*** Opening AVAILABLE DATA ***

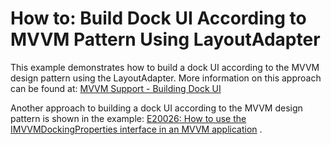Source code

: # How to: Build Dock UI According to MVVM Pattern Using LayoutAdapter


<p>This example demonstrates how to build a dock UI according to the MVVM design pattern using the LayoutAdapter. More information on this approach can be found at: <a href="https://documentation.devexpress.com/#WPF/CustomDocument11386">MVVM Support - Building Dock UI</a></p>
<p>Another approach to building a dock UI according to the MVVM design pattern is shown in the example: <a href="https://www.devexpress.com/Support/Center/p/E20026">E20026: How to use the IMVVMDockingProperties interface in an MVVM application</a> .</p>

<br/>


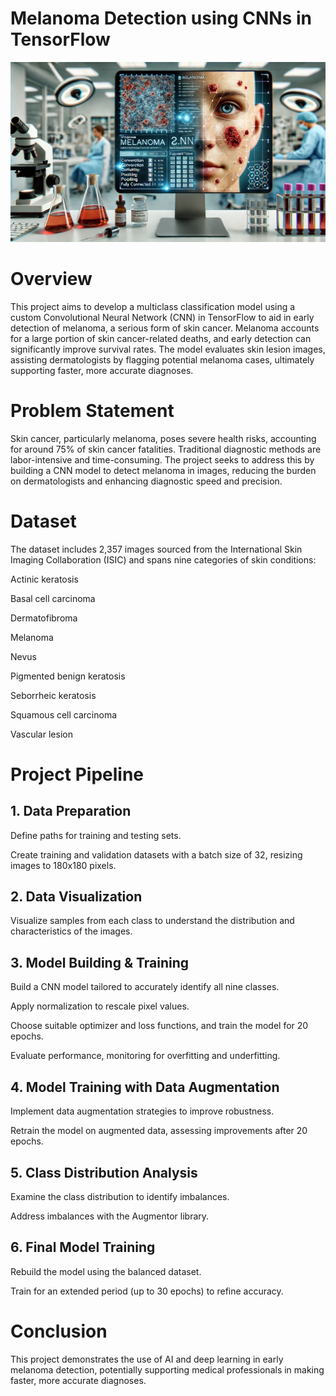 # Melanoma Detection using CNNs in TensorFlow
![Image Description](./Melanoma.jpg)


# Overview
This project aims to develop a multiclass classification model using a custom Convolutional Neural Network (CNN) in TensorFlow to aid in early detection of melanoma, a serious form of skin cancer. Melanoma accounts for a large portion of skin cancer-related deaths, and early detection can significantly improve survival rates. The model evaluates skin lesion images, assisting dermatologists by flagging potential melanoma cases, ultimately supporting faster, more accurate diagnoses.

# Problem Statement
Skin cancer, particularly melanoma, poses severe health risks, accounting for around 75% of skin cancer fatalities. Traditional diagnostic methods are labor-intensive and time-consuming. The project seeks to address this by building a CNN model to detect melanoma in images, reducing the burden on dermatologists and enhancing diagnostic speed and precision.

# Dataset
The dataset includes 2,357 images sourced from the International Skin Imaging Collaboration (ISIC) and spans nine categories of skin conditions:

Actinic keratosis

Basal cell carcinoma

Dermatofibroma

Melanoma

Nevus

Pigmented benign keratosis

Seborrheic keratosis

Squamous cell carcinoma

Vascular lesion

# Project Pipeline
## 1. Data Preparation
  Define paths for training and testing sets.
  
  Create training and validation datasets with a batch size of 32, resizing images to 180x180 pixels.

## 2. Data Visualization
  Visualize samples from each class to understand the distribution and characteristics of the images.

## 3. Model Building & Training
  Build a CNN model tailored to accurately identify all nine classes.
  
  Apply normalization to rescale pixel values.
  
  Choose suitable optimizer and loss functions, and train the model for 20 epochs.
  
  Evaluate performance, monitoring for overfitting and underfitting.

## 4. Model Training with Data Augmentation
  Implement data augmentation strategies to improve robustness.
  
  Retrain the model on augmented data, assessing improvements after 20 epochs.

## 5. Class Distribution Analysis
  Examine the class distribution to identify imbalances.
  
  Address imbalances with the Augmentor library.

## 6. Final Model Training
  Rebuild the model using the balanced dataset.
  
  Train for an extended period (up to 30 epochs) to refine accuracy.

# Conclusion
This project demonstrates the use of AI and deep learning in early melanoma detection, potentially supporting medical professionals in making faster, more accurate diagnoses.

*** Closing AVAILABLE DATA ***

(WHAT THIS TASK INVOLVES) Whenever a line of the data above includes the word "epochs", copy that line.

(ANSWER FOR THE TASK)
  Choose suitable optimizer and loss functions, and train the model for 20 epochs.
  Retrain the model on augmented data, assessing improvements after 20 epochs.
  Train for an extended period (up to 30 epochs) to refine accuracy.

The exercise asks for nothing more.